The Two Minute Rule

Prompt from here.

My mother had always lived by the two minute rule, “if it’ll take you less than two minutes to clean, clean it!” She would say. I had grown out of it over the years, getting lazier with every rotation of the Earth, sometimes you’re just too dang tired to clean. However, I might have stuck with it longer if she had told me that putting off cleaning a minor mess would lead to ripping a hole in reality.

It was just a small scruff, a streak of red from dried up pasta sauce from last night’s dinner. Nothing more than a sliver no wider than a grain of rice and no longer than the top half of a thumb. Wren and I had just finished out dinners, full and ready to collapse on the couch I took both our plates in hand while she wiped down the table. One of the forks, my fork, fell out off the plate and tumbled down towards falsely tiled kitchen floor. The fork hit the white vinyl surface leaving the small red mark across one of the thin gray lines, like a teacher’s red pen on graph paper.

The words of my mother echoed through my head, it won’t take that long to clean up anyways. But I didn’t want to, that could be a problem for future me. Plus it had been a long day at work, my energy no longer the roaring fire it had been that morning, but exhausted down to nothing but embers.

Too exhausted to handle the minor mess I figured I’d get to it tomorrow morning when my body and mind were fully rested and recharged. I picked up the fork and placed the bowls in the sink, I’ll handle those tomorrow as well. (Take that mom!) Wren and I spent the rest of the night watching Parks and Recreation until we grew tired.

I woke up to Wren still asleep, as usual. On autopilot I slipped from under the covers and made my way towards the kitchen to prep the coffee pot for the day’s work. I loaded the Mr. Coffee and went to finish last night’s unfinished work. I started with the dishes, which cleaned easily. (See mom, no big deal!) A quick rinse and into the dishwasher they went. Next was the red stain across the floor, I wetted a paper towel, dabbed a little dish soap on it, and got down to my knees and began scrubbing.

Like an erasure to a white board the stain went away, mostly. A tiny finger nail sliver remained, hardly visible unless you were looking for it. But I couldn’t leave it so. The burnt orange mark of the pasta sauce stood out too much on the white flooring, and the scorn of my mother grew louder in my skull. I pressed against the stain and scrubbed away.

The stain remained there, unchanging. As if it were mocking me for not abiding by my mother’s rule. If only I hadn’t been so lazy this task would have been over within a second or less. (Dammit mom, you were right!) I pressed all my weight into the red scare and scoured that pesky mess.

Like the mouth of a rabid dog, a white froth formed on the surface of the floor. I scrubbed until the surface had given way. My thumb slipped through the damp towel through the flooring and into a hole. I halted my mad scrubbing and withdrew myself from the situation. Where the remnants of the sauce had laid now sat a small crack, no larger than my thumb, and as dark as the mouth to a cave on a moonless night.

Had I put too much of my weight into it that I had ruptured a hole in the cheap flooring? God I hoped not. I leaned over to the hole and peered. It was too deep for any sort of the overhead lighting to reach the bottom. I got up and searched the kitchen drawers for our flashlight.

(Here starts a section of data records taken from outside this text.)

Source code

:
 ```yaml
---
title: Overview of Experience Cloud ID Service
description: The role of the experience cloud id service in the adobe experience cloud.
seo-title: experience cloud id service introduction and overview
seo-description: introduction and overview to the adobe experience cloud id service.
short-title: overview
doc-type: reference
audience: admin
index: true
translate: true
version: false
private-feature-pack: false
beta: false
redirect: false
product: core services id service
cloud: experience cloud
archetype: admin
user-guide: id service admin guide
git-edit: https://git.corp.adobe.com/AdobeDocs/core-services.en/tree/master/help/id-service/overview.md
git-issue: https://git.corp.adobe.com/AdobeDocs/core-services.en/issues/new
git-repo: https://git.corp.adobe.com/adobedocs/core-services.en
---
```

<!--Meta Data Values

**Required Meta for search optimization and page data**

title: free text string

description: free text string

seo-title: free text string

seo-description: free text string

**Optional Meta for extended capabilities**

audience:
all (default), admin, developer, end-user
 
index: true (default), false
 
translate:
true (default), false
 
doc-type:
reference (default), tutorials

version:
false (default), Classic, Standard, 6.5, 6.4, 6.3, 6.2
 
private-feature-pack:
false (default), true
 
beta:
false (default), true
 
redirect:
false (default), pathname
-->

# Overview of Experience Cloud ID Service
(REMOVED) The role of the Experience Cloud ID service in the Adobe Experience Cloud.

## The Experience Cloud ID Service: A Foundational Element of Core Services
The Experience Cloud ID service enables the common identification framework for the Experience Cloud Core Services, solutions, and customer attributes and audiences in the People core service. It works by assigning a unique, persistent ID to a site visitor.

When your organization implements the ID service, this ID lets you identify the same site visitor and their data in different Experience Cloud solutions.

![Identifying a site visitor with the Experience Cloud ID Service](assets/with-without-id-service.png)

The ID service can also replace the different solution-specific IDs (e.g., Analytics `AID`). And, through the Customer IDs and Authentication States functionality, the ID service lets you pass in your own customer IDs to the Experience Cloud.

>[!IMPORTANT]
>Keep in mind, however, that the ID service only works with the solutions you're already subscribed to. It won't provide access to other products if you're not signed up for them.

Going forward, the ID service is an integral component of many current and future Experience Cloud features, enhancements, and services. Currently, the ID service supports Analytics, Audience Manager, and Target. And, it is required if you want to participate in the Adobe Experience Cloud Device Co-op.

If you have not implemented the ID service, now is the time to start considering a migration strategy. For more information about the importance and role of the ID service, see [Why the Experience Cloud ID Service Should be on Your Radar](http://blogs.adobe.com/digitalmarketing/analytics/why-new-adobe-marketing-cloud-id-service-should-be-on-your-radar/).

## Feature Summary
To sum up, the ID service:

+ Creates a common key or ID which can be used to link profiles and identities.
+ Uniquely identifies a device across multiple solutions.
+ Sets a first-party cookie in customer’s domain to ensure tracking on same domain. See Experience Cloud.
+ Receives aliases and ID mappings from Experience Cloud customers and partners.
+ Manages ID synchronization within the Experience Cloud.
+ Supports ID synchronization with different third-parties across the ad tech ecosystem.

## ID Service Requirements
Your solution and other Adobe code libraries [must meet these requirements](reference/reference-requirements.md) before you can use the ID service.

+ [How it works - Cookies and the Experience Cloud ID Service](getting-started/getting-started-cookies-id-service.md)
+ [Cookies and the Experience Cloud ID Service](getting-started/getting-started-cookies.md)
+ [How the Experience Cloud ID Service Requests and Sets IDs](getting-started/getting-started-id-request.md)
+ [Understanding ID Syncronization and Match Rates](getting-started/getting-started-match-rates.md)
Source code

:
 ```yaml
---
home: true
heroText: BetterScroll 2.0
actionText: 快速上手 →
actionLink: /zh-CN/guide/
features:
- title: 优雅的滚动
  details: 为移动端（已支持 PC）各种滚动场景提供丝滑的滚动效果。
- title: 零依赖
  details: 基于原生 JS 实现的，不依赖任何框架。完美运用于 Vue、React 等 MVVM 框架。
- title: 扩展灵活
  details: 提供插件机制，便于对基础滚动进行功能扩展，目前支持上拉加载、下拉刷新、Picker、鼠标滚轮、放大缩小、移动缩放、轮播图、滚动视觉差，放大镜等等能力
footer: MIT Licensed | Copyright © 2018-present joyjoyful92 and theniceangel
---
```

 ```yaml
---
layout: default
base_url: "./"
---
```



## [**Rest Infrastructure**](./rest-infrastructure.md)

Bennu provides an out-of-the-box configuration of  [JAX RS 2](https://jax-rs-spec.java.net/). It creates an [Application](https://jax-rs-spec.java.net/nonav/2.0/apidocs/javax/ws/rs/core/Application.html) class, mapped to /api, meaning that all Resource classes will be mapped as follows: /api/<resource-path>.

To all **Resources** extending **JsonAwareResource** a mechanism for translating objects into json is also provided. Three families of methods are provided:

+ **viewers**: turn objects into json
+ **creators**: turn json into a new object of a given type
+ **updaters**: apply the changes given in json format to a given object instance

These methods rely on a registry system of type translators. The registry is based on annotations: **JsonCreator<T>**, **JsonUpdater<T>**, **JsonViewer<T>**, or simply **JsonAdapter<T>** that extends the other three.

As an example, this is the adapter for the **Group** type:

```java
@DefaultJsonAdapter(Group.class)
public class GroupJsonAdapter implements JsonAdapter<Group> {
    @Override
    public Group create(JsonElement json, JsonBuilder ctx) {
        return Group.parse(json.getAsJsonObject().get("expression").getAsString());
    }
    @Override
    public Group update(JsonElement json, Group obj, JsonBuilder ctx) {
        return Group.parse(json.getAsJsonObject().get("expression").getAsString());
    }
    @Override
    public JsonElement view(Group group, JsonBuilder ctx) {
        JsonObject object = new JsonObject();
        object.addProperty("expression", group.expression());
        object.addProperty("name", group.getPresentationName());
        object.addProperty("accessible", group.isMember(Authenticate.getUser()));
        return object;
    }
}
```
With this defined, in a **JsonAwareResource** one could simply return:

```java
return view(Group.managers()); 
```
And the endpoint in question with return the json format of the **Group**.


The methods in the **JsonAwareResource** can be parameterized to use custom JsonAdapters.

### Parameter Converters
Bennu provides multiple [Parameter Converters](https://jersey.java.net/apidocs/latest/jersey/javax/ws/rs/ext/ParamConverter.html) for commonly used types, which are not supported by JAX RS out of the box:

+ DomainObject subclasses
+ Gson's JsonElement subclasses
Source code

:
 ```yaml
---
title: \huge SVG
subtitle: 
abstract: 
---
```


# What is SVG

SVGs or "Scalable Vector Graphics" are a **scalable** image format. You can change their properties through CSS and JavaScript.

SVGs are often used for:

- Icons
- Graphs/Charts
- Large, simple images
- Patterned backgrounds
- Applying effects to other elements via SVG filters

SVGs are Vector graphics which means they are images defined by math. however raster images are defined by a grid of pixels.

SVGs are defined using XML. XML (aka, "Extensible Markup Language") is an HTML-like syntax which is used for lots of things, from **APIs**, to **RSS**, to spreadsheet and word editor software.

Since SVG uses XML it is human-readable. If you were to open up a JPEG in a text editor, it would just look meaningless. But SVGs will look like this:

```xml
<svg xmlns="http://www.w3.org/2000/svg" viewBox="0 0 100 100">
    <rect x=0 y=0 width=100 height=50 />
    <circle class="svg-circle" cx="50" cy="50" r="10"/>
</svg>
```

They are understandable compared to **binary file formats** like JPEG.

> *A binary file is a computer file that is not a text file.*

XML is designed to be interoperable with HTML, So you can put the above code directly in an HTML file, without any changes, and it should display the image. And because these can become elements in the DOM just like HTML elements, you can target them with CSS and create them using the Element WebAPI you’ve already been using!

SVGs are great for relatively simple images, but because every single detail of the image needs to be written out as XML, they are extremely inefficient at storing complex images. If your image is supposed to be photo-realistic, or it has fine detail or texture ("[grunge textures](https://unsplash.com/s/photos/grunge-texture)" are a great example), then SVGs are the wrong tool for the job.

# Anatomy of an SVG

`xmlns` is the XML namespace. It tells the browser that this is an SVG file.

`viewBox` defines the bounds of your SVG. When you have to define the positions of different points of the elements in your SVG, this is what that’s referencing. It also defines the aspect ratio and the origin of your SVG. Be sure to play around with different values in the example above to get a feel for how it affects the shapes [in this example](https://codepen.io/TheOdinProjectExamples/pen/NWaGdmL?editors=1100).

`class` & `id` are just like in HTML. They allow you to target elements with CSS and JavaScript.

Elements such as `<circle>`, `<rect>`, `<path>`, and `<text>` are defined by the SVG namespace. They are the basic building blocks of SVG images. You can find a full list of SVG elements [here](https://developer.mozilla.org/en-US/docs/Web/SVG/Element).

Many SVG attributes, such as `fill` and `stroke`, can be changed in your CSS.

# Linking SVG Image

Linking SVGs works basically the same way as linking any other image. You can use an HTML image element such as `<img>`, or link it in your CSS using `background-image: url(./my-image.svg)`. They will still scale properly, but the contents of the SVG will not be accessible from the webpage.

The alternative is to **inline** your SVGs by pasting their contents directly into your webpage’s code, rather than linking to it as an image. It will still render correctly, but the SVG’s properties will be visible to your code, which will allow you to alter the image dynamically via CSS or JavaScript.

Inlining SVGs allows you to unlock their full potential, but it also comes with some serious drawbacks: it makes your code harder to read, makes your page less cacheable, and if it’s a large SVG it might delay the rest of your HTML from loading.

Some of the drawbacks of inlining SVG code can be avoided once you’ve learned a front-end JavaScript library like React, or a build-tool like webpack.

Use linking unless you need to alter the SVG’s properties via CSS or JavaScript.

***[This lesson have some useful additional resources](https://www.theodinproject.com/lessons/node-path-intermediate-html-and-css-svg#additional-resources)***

Light in hand I went back to the rip and switched it on. Odd, not even the beam of the flashlight could reveal what lied beneath. The light’s beams seemed to just stop at the edge of the hole, unable to travel any deeper into the void.

I stuck my finger in. I could not see past the threshold where the flooring met the hole. Using my free hand I switched on the light to see any traces of my finger. There were none. I withdrew my hand from the hole, and sighed in relief upon seeing my index finger fully in tact.

I spent the rest of the morning experimenting with the strange abyss. I stuck forks in it, then butter knifes, which were longer, and later a tape measure to see how far the tunnel went. At least twenty five feet, the length of the tape measure, perhaps more. I hadn’t realized the time until Wren had dragged herself into the kitchen. She asked me what I was up to, I told her reconsidering my cleaning habits. Then got up and told her to watch out for the hole in the ground. Groggily she said “sure.” And poured herself some coffee.

This will be the last time I ignore the sage advice of my mother.